Some of Ubisoft games don’t work well on Windows, so…

Pheonixtail,

But proton isn’t an emulator? It’s an API converter

echo64,

It’s an api emulator.

moody,

It’s a translation layer. It doesn’t emulate anything.

echo64,

emulate

ĕm′yə-lāt″

transitive verb

To strive to equal or excel, especially through imitation.

To compete with successfully; approach or attain equality with.

To imitate the function of (another system), as by modifications to hardware or software that allow the imitating system to accept the same data, execute the same programs, and achieve the same results as the imitated system.

smeg,

I’m capable of computing logical operations, that doesn’t make me a computer

echo64,
smeg,

Touché

Nibodhika,

Yes, and I usually agree with you and think the whole WINE Is Not an Emulator acronym is a bit too much because a windows Emulator is the easiest way to explain Wine… That being said emulators have a technical definition, and Wine does not fit it because it doesn’t emulate hardware nor does it translate binaries. Linux is perfectly capable of understanding windows binaries and vice-versa, because they both run on the same platform the binaries are the same, which is to say a specific sequence of bits that instructs the processor to do something is the same for both Windows and Linux binaries. The reason you can’t run windows binaries on Linux (again, or vice-versa) is because they make calls to external libraries that are not available, be it the windows API or the Linux Kernel API. So if you write a library that implements the windows API using Linux APIs you suddenly are able to run windows binaries on Linux, and that’s all that wine does.

dudewitbow,

Its a compatibility layer, which is not usually considered emulation.

ipha,

Wine is Not an Emulator.

It’s right in the upstream name.

HKayn,
@HKayn@dormi.zone avatar

What’s the context? What does Ubisoft have to do with Microsoft-Activision?

AFLYINTOASTER,

Microsoft-Activision sold streaming rights for their games to Ubisoft as a concession to avoid being labeled a monopoly so the merger could go through.

HKayn,
@HKayn@dormi.zone avatar

I see, thanks!

bjoern_tantau,
@bjoern_tantau@swg-empire.de avatar

Damn, since when does Ubisoft care about Linux?

gaylord_fartmaster,

Since people bought steam decks.

conciselyverbose,

I don't think any of their stuff doesn't work now. Even stuff like Halo with anticheat has been allowed to work via proton already.

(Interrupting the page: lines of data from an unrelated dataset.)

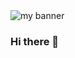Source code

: 
<img src="https://user-images.githubusercontent.com/60010299/153903941-3c1265f2-53fa-4db1-8ac0-e58b2a2cb96b.gif" alt="my banner">

### Hi there 👋

<!--
**MAbdelgwad/MAbdelgwad** is a ✨ _special_ ✨ repository because its `README.md` (this file) appears on your GitHub profile.

Here are some ideas to get you started:

- 🔭 I’m currently working on ...
- 🌱 I’m currently learning ...
- 👯 I’m looking to collaborate on ...
- 🤔 I’m looking for help with ...
- 💬 Ask me about ...
- 📫 How to reach me: ...
- 😄 Pronouns: ...
- ⚡ Fun fact: ...
-->
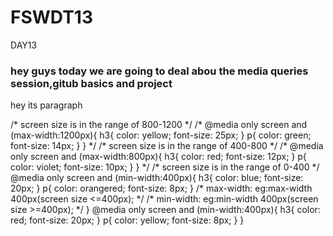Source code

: # FSWDT13
DAY13
<!DOCTYPE html>
<html>
    <head>
        <title>Media Queries Github basics and project</title>
        <link rel="stylesheet" href="./day13.css">
    </head>
    <body>
        <h3>hey guys today we are going to deal abou the media queries session,gitub basics and project </h3>
        <p>hey its paragraph</p>
    </body>
</html>
/* screen size is in the range of 800-1200 */
/* @media only screen and (max-width:1200px){
    h3{
        color: yellow;
        font-size: 25px;
    }
    p{
        color: green;
        font-size: 14px;
    }
} */
/* screen size is in the range of 400-800 */
/* @media only screen and (max-width:800px){
    h3{
        color: red;
        font-size: 12px;
    }
    p{
        color: violet;
        font-size: 10px;
    }
} */
/* screen size is in the range of 0-400 */
@media only screen and (min-width:400px){
    h3{
        color: blue;
        font-size: 20px;
    }
    p{
        color: orangered;
        font-size: 8px;
    }
    /* max-width: 
    eg:max-width 400px(screen size <=400px); */
    /* min-width: 
    eg:min-width 400px(screen size >=400px); */
}
@media only screen and (min-width:400px){
    h3{
        color: red;
        font-size: 20px;
    }
    p{
        color: yellow;
        font-size: 8px;
    }
}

This doesn't provide any promise that you can use gamepass or windows store games on Linux, and it doesn't provide any promise that they don't use anticheat in a restrictive way on Linux machines. They can trivially provide a bypass in the cloud environment that doesn't get shipped to end users.

Hopefully they don't do that, but this doesn't really mean a lot to individuals buying their games.